Increases in the urinary concentrations of pentacarboxyl- and coproporphyrins and the appearance of the atypical precoproporphyrin have been defined in relation to mercury (Hg) body burden in animal studies, and this change in the porphyrin excretion pattern has been described as a biomarker of occupational Hg exposure and toxicity in adult human subjects. In the present studies, urinary porphyrins were determined in relation to Hg exposure in children and adolescents, 8–18 yr of age, over the 7-yr course of a clinical trial designed to evaluate the neurobehavioral and renal effects of dental amalgam in children. Subjects were randomized to either dental amalgam or composite resin treatments. Urinary porphyrins and creatinine concentrations were measured at baseline and annually in all subjects. Results were evaluated using linear regression analysis. No significant differences between treatment groups (amalgam versus composite) were found when comparing all subjects for any of the porphyrins of interest. However, incipent amalgam treatment-specific increases were observed in the mean concentrations of penta-, precopro- and coproporphyrins especially when the analyses were restricted to younger subjects (8 to 9 yr old at baseline), and these increases were most apparent during yr 2 through 3 of follow-up, the period of highest mercury exposure from amalgam treatment. Based on the mean number of amalgam fillings received by children in this group (17.8), the renal Hg concentration associated with incipient increases in urinary porphyrins was estimated to be approximately 2.7 μg/g renal cortex. This value corresponds to an observed mean urinary Hg concentration of 3.2 μg/g creatinine, which is approximately fivefold less than that at which renal damage from Hg exposure is estimated to occur in children. These findings are consistent with growing evidence supporting the sensitivity of urinary porphyrins as a biological indicator of subclinical Hg exposure in children.

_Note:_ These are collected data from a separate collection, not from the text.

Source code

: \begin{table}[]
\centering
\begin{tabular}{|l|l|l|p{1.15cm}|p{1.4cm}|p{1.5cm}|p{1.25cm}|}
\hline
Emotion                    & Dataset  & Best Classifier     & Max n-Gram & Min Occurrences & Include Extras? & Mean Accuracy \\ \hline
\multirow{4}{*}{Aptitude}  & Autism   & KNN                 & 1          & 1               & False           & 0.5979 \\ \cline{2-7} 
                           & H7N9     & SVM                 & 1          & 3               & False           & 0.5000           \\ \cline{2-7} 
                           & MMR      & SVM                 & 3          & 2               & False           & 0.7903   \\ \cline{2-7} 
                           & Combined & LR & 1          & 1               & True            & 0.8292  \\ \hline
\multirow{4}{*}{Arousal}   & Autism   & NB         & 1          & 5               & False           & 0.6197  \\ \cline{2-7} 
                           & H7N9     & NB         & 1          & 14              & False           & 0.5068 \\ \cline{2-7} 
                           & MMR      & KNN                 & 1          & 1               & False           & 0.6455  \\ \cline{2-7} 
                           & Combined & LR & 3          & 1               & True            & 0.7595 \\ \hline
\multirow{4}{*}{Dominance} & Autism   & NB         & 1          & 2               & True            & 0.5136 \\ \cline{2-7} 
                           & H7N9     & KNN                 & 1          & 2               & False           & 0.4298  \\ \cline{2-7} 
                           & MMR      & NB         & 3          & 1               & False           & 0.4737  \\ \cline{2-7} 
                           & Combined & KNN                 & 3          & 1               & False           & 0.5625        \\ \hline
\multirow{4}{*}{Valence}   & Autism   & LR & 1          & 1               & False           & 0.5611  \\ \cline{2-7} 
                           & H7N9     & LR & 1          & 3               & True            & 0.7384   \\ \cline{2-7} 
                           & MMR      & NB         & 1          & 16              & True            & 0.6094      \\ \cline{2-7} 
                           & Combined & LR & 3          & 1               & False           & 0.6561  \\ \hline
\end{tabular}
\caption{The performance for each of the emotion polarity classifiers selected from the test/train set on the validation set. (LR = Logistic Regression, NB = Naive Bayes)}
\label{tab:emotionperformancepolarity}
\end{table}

The Serial Use of Child Neurocognitive Tests: Development Versus Practice Effects

When serial neurocognitive assessments are performed, 2 main factors are of importance: test-retest reliability and practice effects. With children, however, there is a third, developmental factor, which occurs as a result of maturation. Child tests recognize this factor through the provision of age-corrected scaled scores. Thus, a ready-made method for estimating the relative contribution of developmental versus practice effects is the comparison of raw (developmental and practice) and scaled (practice only) scores. Data from a pool of 507 Portuguese children enrolled in a study of dental amalgams (T. A. DeRouen, B. G. Leroux, et al., 2002; T. A. DeRouen, M. D. Martin, et al., 2006) showed that practice effects over a 5-year period varied on 8 neurocognitive tests. Simple regression equations are provided for calculating individual retest scores from initial test scores.

Dental Amalgam and Antibiotic- and/or Mercury-resistant Bacteria

Mercury emitted from dental amalgam may select for increased numbers of antibiotic- or mercury-resistant commensal bacteria in patients and increase their risk for bacterial diseases that are resistant to common therapies. We hypothesized that the presence of dental amalgams would increase the level of mercury-, tetracycline-, ampicillin-, erythromycin-, or chloramphenicol-resistant oral and urinary bacteria as compared with levels in children receiving composite fillings. Samples were collected at baseline, 3–6 months after the initial dental treatment, and annually for 7 years of follow-up. There were no statistically significant differences between treatment groups in the numbers of bacteria growing on antibiotic- or mercury-supplemented plates. This study provided no evidence that amalgam fillings on posterior teeth influenced the level of antibiotic- or mercury-resistant oral or urinary bacteria as detected by culture.